CONCURRENT CAUSES OF A LOSS: ONE PERIL COVERED, ONE PERIL EXCLUDED – DOES THE INSURED HAVE COVERAGE?

AN ANALYSIS OF THE DERKSEN DECISION

Steven D. Wallace

February 2005

CONTACT LAWYER

Steven Wallace
604.891.0353
swallace@dolden.com

I.       OVERVIEW

Historically, when faced with a claim for coverage under either a property or liability policy, insurers looked to determine if there was a single, dominant, or ”proximate” cause of the loss. If so, and that cause of the loss was an included peril of coverage, then coverage was granted. If that cause of the loss was an excluded peril, then coverage was denied.

However, the term “proximate cause” is a negligence law concept, and its application in an insurance policy analysis can be problematic. In the past decade there has been a shift away from the “proximate cause” definition to a more expansive test to ascertain if a peril fits within the boundaries of coverage. This issue was ultimately considered by the Supreme Court of Canada three years ago in Derksen v. 539938 Ontario Ltd. The Supreme Court of Canada not only assumed the role of deciding if there could be more than one cause of a loss, but also stated how to determine the applicability of coverage when one of the losses was covered and one was excluded.

The insurance industry has typically taken the stance that exclusions are premised upon either the existence of another policy of insurance, or, because the loss was not fortuitous.
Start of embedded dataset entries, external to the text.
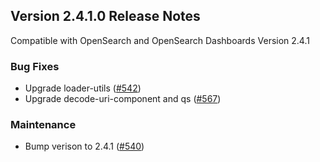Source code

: ## Version 2.4.1.0 Release Notes
Compatible with OpenSearch and OpenSearch Dashboards Version 2.4.1

### Bug Fixes
* Upgrade loader-utils ([#542](https://github.com/opensearch-project/dashboards-reports/pull/542))
* Upgrade decode-uri-component and qs ([#567](https://github.com/opensearch-project/dashboards-reports/pull/567))

### Maintenance
* Bump verison to 2.4.1 ([#540](https://github.com/opensearch-project/dashboards-reports/pull/540))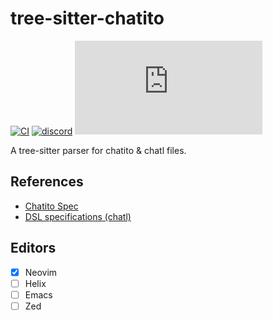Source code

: # tree-sitter-chatito

[![CI][ci]](https://github.com/tree-sitter-grammars/tree-sitter-chatito/actions/workflows/ci.yml)
[![discord][discord]](https://discord.gg/w7nTvsVJhm)
[![matrix][matrix]](https://matrix.to/#/#tree-sitter-chat:matrix.org)

A tree-sitter parser for chatito & chatl files.

## References

* [Chatito Spec](https://github.com/rodrigopivi/Chatito/blob/master/spec.md)
* [DSL specifications (chatl)](https://github.com/atlassistant/chatl#dsl-specifications)

## Editors

- [x] Neovim
- [ ] Helix
- [ ] Emacs
- [ ] Zed

[ci]: https://img.shields.io/github/actions/workflow/status/tree-sitter-grammars/tree-sitter-chatito/ci.yml?logo=github&label=CI
[discord]: https://img.shields.io/discord/1063097320771698699?logo=discord&label=discord
[matrix]: https://img.shields.io/matrix/tree-sitter-chat%3Amatrix.org?logo=matrix&label=matrix
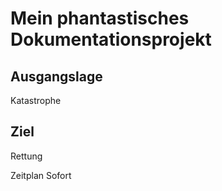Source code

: # Mein phantastisches Dokumentationsprojekt

## Ausgangslage

Katastrophe

## Ziel

Rettung

Zeitplan 
Sofort

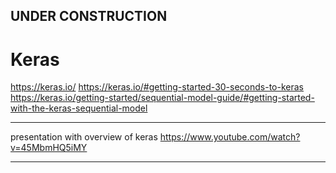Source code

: 
## UNDER CONSTRUCTION

# Keras


https://keras.io/
https://keras.io/#getting-started-30-seconds-to-keras
https://keras.io/getting-started/sequential-model-guide/#getting-started-with-the-keras-sequential-model

---

presentation with overview of keras
https://www.youtube.com/watch?v=45MbmHQ5iMY

---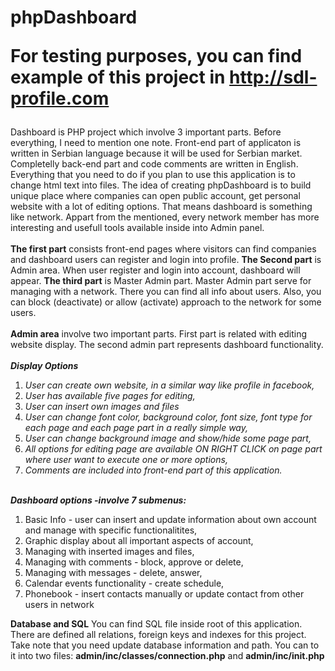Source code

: # phpDashboard <br> <p>For testing purposes, you can find example of this project in http://sdl-profile.com</p>
Dashboard is PHP project which involve 3 important parts. Before everything, I need to mention one note. Front-end part of applicaton is written in Serbian language because it will be used for Serbian market. Completelly back-end part and code comments are written in English. Everything that you need to do if you plan to use this application is to change html text into files.
The idea of creating phpDashboard is to build unique place where companies can open public account, get personal website with a lot of editing options. That means dashboard is something like network. Appart from the mentioned, every network member has more interesting and usefull tools available inside into Admin panel.<br><br>
<b>The first part</b> consists front-end pages where visitors can find companies and dashboard users can register and login into profile. <b>The Second part</b> is Admin area. When user register and login into account, dashboard will appear. <b>The third part</b> is Master Admin part. Master Admin part serve for managing with a network. There you can find all info about users. Also, you can block (deactivate) or allow (activate) approach to the network for some users. <br><br>
<b>Admin area</b> involve two important parts. First part is related with editing website display. The second admin part represents dashboard functionality. <br><br>
<b><i>Display Options</i></b>
<ol>
  <li> <i>User can create own website, in a similar way like profile in facebook, </i></li>
  <li> <i>User has available five pages for editing, </i></li>
  <li> <i>User can insert own images and files</i></li>
  <li> <i>User can change font color, background color, font size, font type for each page and each page part in a really simple way, </i> </li>
  <li> <i>User can change background image and show/hide some page part, </i></li>
  <li> <i>All options for editing page are available ON RIGHT CLICK on page part where user want to execute one or more options, </i></li>
  <li> <i>Comments are included into front-end part of this application. </i></li>
</ol>
<br>
<b><i>Dashboard options -involve 7 submenus:</i></b><br>
<ol>
  <li>Basic Info - user can insert and update information about own account and manage with specific functionalitites,</li>
  <li>Graphic display about all important aspects of account,</li>
  <li>Managing with inserted images and files,</li>
  <li>Managing with comments - block, approve or delete,</li>
  <li>Managing with messages - delete, answer,</li>
  <li>Calendar events functionality - create schedule,</li>
  <li>Phonebook - insert contacts manually or update contact from other users in network</li>
</ol>
<b>Database and SQL</b>
You can find SQL file inside root of this application. There are defined all relations, foreign keys and indexes for this project. Take note that you need update database information and path. You can to it into two files: <b>admin/inc/classes/connection.php</b> and <b>admin/inc/init.php</b>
However, because our courts have begun to find there can be many losses arising from a “mix” of perils, some of which are covered, others are not, the issue has become:

Does the insured have coverage when one of the perils is excluded and yet another peril that contributed to the loss is covered under the policy?

This paper devotes discussion to the problem both in the liability and property setting.
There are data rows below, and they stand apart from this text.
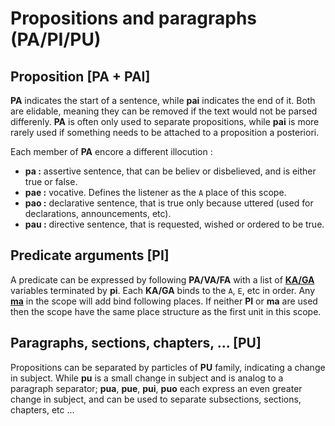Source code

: # Propositions and paragraphs (PA/PI/PU)

## Proposition [PA + PAI]

**PA** indicates the start of a sentence, while **pai** indicates the end of
it. Both are elidable, meaning they can be removed if the text would not be
parsed differenly. **PA** is often only used to separate propositions, while
**pai** is more rarely used if something needs to be attached to a proposition a
posteriori.

Each member of **PA** encore a different illocution :

- **pa :** assertive sentence, that can be believ or disbelieved, and is either true or false.
- **pae :** vocative. Defines the listener as the `A` place of this scope.
- **pao :** declarative sentence, that is true only because uttered (used for declarations, announcements, etc).
- **pau :** directive sentence, that is requested, wished or ordered to be true.

## Predicate arguments [PI]

A predicate can be expressed by following **PA/VA/FA** with a list of
[**KA/GA**](../units/KA_GA.md) variables terminated by **pi**. Each
**KA/GA** binds to the `A`, `E`, etc in order.
Any [**ma**](../units/MA.md) in the scope will add bind following places. If
neither **PI** or **ma** are used then the scope have the same place structure
as the first unit in this scope.

## Paragraphs, sections, chapters, ... [PU]

Propositions can be separated by particles of **PU** family, indicating a change
in subject. While **pu** is a small change in subject and is analog to a
paragraph separator; **pua**, **pue**, **pui**, **puo** each express an
even greater change in subject, and can be used to separate subsections,
sections, chapters, etc ...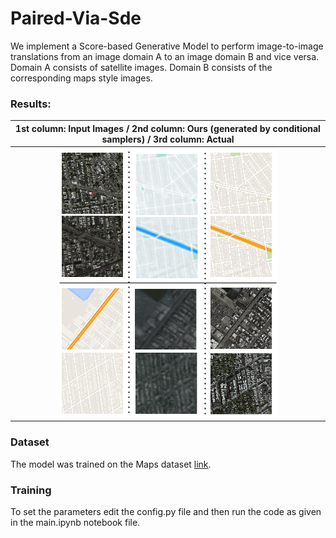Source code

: # Paired-Via-Sde

We implement a Score-based Generative Model to perform image-to-image translations from an image domain A to an image domain B and vice versa. 
Domain A consists of satellite images. Domain B consists of the corresponding maps style images. 

### Results:
|1st column: Input Images / 2nd column: Ours (generated by conditional samplers) / 3rd column: Actual |
|:---:|
|![](assets/results.png)|



### Dataset
The model was trained on the Maps dataset [link](http://efrosgans.eecs.berkeley.edu/pix2pix/datasets/).

### Training
To set the parameters edit the config.py file and then run the code as given in the main.ipynb notebook file.





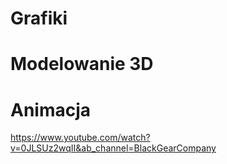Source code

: 
# Grafiki



# Modelowanie 3D



# Animacja

https://www.youtube.com/watch?v=0JLSUz2wqII&ab_channel=BlackGearCompany
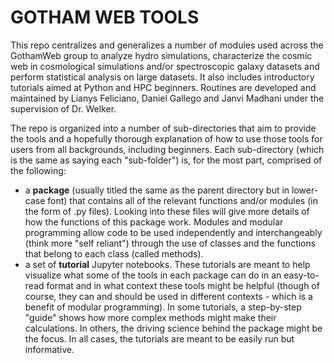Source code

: # GOTHAM WEB TOOLS

This repo centralizes and generalizes a number of modules used across the GothamWeb group to analyze hydro simulations, characterize the cosmic web in cosmological 
simulations and/or spectroscopic galaxy datasets and perform statistical analysis on large datasets. It also includes introductory tutorials aimed at Python and HPC beginners.
Routines are developed and maintained by Lianys Feliciano, Daniel Gallego and Janvi Madhani under the supervision of Dr. Welker.

The repo is organized into a number of sub-directories that aim to provide the tools and a hopefully thorough explanation of how to use those tools for users from all backgrounds, including beginners. Each sub-directory (which is the same as saying each "sub-folder") is, for the most part, comprised of the following: 

- a **package** (usually titled the same as the parent directory but in lower-case font) that contains all of the relevant functions and/or modules (in the form of .py files). Looking into these files will give more details of how the functions of this package work. Modules and modular programming allow code to be used independently and interchangeably (think more "self reliant") through the use of classes and the functions that belong to each class (called methods).
- a set of **tutorial** Jupyter notebooks. These tutorials are meant to help visualize what some of the tools in each package can do in an easy-to-read format and in what context these tools might be helpful (though of course, they can and should be used in different contexts - which is a benefit of modular programming). In some tutorials, a step-by-step "guide" shows how more complex methods might make their calculations. In others, the driving science behind the package might be the focus. In all cases, the tutorials are meant to be easily run but informative. 
    
    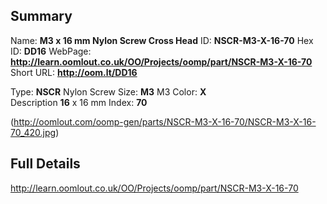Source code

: 

 ## Summary
Name: __M3 x 16 mm Nylon Screw Cross Head__
ID: __NSCR-M3-X-16-70__
Hex ID: __DD16__
WebPage: __http://learn.oomlout.co.uk/OO/Projects/oomp/part/NSCR-M3-X-16-70__
Short URL: __http://oom.lt/DD16__

Type: __NSCR__ Nylon Screw 
Size: __M3__ M3 
Color: __X__  
Description __16__ x 16 mm 
Index: __70__


(http://oomlout.com/oomp-gen/parts/NSCR-M3-X-16-70/NSCR-M3-X-16-70_420.jpg)


 ## Full Details
 http://learn.oomlout.co.uk/OO/Projects/oomp/part/NSCR-M3-X-16-70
II.      THE LAW BEFORE DERKSEN

Thirty years ago our courts would have likely adopted the English Court of Appeal’s practise where two causes of a loss, one within coverage and one not, caused the court to find, “The preferred analysis is to determine which cause is the ‘effective or dominant cause’.” (Wayne’s Tank & Pump Co. v. Employer’s Liability Assurance Corp.).

Fifteen years ago the Supreme Court of Canada first determined that:

“…it should not debate on which of various causes of a loss were proximate…..scepticism is advised when addressing this metaphysical topic…”

(CCR Fishing Ltd. v. British Reserve Ins. Co.)

Ten years ago our B.C. Court of Appeal spoke on this issue, clarifying that water damage due to seepage and leakage – a cause of loss commonly excluded in B.C. – may in fact have a concurrent or second cause that is covered, such as a burst water pipe. (Pavlovic v. Economical Mutual Insurance Company). That decision opened the door to a series of otherwise excluded claims against insurers and caused this debate to continue on about what constituted “concurrent causes of loss.”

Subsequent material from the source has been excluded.